Wednesday 9 February 2011

Mushaboom :)

So, my original intention of starting a blog and posting almost every day has pretty much fallen flat on its face. But in all honesty, I've had an extremely busy week. So far in the space of a week I have:

-been for an interview, got my first full time job (with a rather lovely starting salary - cannot wait for the first paycheck);

-handed in two notices (for the part time jobs at which I've been employed for about 5 weeks);

-told my parents I'm moving out (only from my mum's house to my dad's, nothing exciting - still in the same county for God's sake);

-gone on two dates with my ex-boyfriend (very long story);

-had my mobile number changed (I don't really want to pay 11p a minute to listen to messages to a Mrs Dorothy McGiven, informing her that her son is a little shit at school and her daughter still continues to wear the wrong shoes to school - I don't think Dorothy is going to be winning Mother Of The Year award anytime soon);

-moved all the stuff in my room into my sister's old room (only to have to put it all in boxes in about a week - just don't ask);

-ordered, started and finished a new book (not really a surprise, as I read scarily quickly);

-and of course, been at work six days last week (up at 6am every morning, without fail).

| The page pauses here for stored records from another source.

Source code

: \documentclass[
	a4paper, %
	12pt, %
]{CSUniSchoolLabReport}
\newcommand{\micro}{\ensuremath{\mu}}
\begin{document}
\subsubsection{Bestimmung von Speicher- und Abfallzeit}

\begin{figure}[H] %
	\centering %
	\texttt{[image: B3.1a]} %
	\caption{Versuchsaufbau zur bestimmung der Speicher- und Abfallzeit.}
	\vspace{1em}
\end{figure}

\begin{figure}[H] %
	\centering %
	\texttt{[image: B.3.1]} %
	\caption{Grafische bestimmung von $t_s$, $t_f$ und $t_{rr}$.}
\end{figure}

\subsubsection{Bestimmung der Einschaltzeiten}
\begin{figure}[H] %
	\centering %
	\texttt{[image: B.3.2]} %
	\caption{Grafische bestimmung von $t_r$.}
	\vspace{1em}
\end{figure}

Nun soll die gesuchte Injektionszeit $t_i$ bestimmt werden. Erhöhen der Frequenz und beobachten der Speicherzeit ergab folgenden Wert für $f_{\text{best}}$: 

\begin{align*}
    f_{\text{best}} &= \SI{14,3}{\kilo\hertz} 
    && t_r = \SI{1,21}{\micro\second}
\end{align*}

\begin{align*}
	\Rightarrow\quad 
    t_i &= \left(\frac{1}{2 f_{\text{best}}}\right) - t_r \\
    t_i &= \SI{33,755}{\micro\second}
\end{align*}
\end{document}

I'm actually quite proud of myself. Who knew you could get so much done on so little sleep? Not to mention the fact that I've had constant headaches since the beginning of last week, I've been an emotional train wreck for the last four months, and my hair looks like shit; unfortunately I have only myself to blame for that last one, due to my willingness to be my (hairdresser) friend's gullible little guinea pig. My hair is now a fetching shade of red/brown roots, black underneath with a very bad dye job on top, trying to cover the fact that my hair has been bleached to within an inch of it's life. It's also short. I let her cut off my lovely long hair, that had taken two years to grow back after the last hack job.

Still, I've been unusually optimistic this week, considering all that. I'm feeling...mushaboom. Mushaboom is my word for peachy, hunky-dory, however others wish to express it. Taken from the so-titled song by Feist. Listen to it. It makes you feel all fluffy inside. If that's the kinda thing you're after.

It must be the endorphins. Stupid fucking endorphins. Apparently I'm in love...again. With the same bloke I was in love with before. And then wasn't. And then was again...beginning to see a pattern here? That's why it's a long story, and terribly dull for those who don't really give a shit. So...about everyone then.

I do apologise to everyone for being so incredibly chipper this week. I can assure you it won't happen again. I will be back to my lovely morose self before you can blink.

Now off to talk to my parents about the best way to wallpaper a room.


Dear God, I need to get out more.


P.S. Also bought Adele's new album last week. It's fucking incredible. Buy it.

P.P.S. Sorry for the long post. I applaud you if you've got this far without falling into a coma.